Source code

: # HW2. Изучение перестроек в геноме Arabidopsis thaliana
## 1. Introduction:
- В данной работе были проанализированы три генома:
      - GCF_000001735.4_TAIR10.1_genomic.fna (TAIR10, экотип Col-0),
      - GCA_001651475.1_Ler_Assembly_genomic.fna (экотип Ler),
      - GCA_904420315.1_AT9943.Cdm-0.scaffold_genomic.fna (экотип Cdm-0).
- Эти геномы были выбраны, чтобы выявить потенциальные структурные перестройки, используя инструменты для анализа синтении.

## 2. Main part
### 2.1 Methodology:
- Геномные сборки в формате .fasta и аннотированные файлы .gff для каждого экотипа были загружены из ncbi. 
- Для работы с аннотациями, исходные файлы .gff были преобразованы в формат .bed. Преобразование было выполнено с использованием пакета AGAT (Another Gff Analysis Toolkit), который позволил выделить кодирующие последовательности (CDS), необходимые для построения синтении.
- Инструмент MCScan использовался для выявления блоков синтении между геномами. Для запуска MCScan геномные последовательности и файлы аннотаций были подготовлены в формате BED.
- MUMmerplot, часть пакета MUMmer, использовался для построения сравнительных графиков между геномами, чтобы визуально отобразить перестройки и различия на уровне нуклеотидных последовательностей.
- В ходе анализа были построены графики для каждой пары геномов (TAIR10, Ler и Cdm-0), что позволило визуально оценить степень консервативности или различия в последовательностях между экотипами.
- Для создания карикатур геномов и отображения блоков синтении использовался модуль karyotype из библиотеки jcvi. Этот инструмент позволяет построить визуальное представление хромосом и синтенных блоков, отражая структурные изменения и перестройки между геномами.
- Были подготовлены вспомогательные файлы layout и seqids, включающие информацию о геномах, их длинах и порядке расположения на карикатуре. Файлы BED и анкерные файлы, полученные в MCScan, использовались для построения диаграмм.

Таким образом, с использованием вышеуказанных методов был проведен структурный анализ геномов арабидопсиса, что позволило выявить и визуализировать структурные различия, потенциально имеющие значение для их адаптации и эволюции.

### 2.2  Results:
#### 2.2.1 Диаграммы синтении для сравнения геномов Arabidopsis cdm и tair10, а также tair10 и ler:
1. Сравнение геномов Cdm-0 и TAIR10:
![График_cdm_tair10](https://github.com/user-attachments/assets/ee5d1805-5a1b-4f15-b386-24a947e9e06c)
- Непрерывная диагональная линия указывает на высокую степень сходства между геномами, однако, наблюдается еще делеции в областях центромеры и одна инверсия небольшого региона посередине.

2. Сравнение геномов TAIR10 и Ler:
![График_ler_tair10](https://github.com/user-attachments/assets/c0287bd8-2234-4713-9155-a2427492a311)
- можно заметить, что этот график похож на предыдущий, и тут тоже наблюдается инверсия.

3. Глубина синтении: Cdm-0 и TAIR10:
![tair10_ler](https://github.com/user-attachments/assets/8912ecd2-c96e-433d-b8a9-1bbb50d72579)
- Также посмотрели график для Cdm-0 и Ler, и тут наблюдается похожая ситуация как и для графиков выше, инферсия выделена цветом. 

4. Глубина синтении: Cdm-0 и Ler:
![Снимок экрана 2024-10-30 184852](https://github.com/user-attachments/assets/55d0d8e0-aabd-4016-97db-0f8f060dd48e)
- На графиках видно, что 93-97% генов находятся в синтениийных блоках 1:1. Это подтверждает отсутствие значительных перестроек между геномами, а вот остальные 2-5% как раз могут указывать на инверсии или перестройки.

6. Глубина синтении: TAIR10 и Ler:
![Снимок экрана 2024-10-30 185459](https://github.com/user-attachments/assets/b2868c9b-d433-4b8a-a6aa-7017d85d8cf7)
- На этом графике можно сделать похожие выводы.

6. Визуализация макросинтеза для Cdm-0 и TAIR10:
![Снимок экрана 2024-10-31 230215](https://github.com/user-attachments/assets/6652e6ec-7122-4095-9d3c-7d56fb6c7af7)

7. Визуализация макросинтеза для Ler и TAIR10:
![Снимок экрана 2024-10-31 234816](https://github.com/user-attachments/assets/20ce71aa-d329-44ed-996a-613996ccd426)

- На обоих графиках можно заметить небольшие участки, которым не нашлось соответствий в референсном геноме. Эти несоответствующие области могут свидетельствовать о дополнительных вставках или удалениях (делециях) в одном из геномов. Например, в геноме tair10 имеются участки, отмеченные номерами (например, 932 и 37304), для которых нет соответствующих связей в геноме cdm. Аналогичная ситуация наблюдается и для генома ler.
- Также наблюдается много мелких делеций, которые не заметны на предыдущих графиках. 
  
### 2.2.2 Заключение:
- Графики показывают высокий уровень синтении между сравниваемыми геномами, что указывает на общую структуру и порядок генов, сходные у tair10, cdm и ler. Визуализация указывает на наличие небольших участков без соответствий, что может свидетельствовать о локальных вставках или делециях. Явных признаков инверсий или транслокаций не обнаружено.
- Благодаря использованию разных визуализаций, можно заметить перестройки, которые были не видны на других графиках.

= = = = =

• EXERCISE DETAILS: Return all of the material verbatim, with no line left out.

• YOUR SOLUTION:
Source code

: # HW2. Изучение перестроек в геноме Arabidopsis thaliana
## 1. Introduction:
- В данной работе были проанализированы три генома:
      - GCF_000001735.4_TAIR10.1_genomic.fna (TAIR10, экотип Col-0),
      - GCA_001651475.1_Ler_Assembly_genomic.fna (экотип Ler),
      - GCA_904420315.1_AT9943.Cdm-0.scaffold_genomic.fna (экотип Cdm-0).
- Эти геномы были выбраны, чтобы выявить потенциальные структурные перестройки, используя инструменты для анализа синтении.

## 2. Main part
### 2.1 Methodology:
- Геномные сборки в формате .fasta и аннотированные файлы .gff для каждого экотипа были загружены из ncbi. 
- Для работы с аннотациями, исходные файлы .gff были преобразованы в формат .bed. Преобразование было выполнено с использованием пакета AGAT (Another Gff Analysis Toolkit), который позволил выделить кодирующие последовательности (CDS), необходимые для построения синтении.
- Инструмент MCScan использовался для выявления блоков синтении между геномами. Для запуска MCScan геномные последовательности и файлы аннотаций были подготовлены в формате BED.
- MUMmerplot, часть пакета MUMmer, использовался для построения сравнительных графиков между геномами, чтобы визуально отобразить перестройки и различия на уровне нуклеотидных последовательностей.
- В ходе анализа были построены графики для каждой пары геномов (TAIR10, Ler и Cdm-0), что позволило визуально оценить степень консервативности или различия в последовательностях между экотипами.
- Для создания карикатур геномов и отображения блоков синтении использовался модуль karyotype из библиотеки jcvi. Этот инструмент позволяет построить визуальное представление хромосом и синтенных блоков, отражая структурные изменения и перестройки между геномами.
- Были подготовлены вспомогательные файлы layout и seqids, включающие информацию о геномах, их длинах и порядке расположения на карикатуре. Файлы BED и анкерные файлы, полученные в MCScan, использовались для построения диаграмм.

Таким образом, с использованием вышеуказанных методов был проведен структурный анализ геномов арабидопсиса, что позволило выявить и визуализировать структурные различия, потенциально имеющие значение для их адаптации и эволюции.

### 2.2  Results:
#### 2.2.1 Диаграммы синтении для сравнения геномов Arabidopsis cdm и tair10, а также tair10 и ler:
1. Сравнение геномов Cdm-0 и TAIR10:
![График_cdm_tair10](https://github.com/user-attachments/assets/ee5d1805-5a1b-4f15-b386-24a947e9e06c)
- Непрерывная диагональная линия указывает на высокую степень сходства между геномами, однако, наблюдается еще делеции в областях центромеры и одна инверсия небольшого региона посередине.

2. Сравнение геномов TAIR10 и Ler:
![График_ler_tair10](https://github.com/user-attachments/assets/c0287bd8-2234-4713-9155-a2427492a311)
- можно заметить, что этот график похож на предыдущий, и тут тоже наблюдается инверсия.

3. Глубина синтении: Cdm-0 и TAIR10:
![tair10_ler](https://github.com/user-attachments/assets/8912ecd2-c96e-433d-b8a9-1bbb50d72579)
- Также посмотрели график для Cdm-0 и Ler, и тут наблюдается похожая ситуация как и для графиков выше, инферсия выделена цветом. 

4. Глубина синтении: Cdm-0 и Ler:
![Снимок экрана 2024-10-30 184852](https://github.com/user-attachments/assets/55d0d8e0-aabd-4016-97db-0f8f060dd48e)
- На графиках видно, что 93-97% генов находятся в синтениийных блоках 1:1. Это подтверждает отсутствие значительных перестроек между геномами, а вот остальные 2-5% как раз могут указывать на инверсии или перестройки.

6. Глубина синтении: TAIR10 и Ler:
![Снимок экрана 2024-10-30 185459](https://github.com/user-attachments/assets/b2868c9b-d433-4b8a-a6aa-7017d85d8cf7)
- На этом графике можно сделать похожие выводы.

6. Визуализация макросинтеза для Cdm-0 и TAIR10:
![Снимок экрана 2024-10-31 230215](https://github.com/user-attachments/assets/6652e6ec-7122-4095-9d3c-7d56fb6c7af7)

7. Визуализация макросинтеза для Ler и TAIR10:
![Снимок экрана 2024-10-31 234816](https://github.com/user-attachments/assets/20ce71aa-d329-44ed-996a-613996ccd426)

- На обоих графиках можно заметить небольшие участки, которым не нашлось соответствий в референсном геноме. Эти несоответствующие области могут свидетельствовать о дополнительных вставках или удалениях (делециях) в одном из геномов. Например, в геноме tair10 имеются участки, отмеченные номерами (например, 932 и 37304), для которых нет соответствующих связей в геноме cdm. Аналогичная ситуация наблюдается и для генома ler.
- Также наблюдается много мелких делеций, которые не заметны на предыдущих графиках. 
  
### 2.2.2 Заключение:
- Графики показывают высокий уровень синтении между сравниваемыми геномами, что указывает на общую структуру и порядок генов, сходные у tair10, cdm и ler. Визуализация указывает на наличие небольших участков без соответствий, что может свидетельствовать о локальных вставках или делециях. Явных признаков инверсий или транслокаций не обнаружено.
- Благодаря использованию разных визуализаций, можно заметить перестройки, которые были не видны на других графиках.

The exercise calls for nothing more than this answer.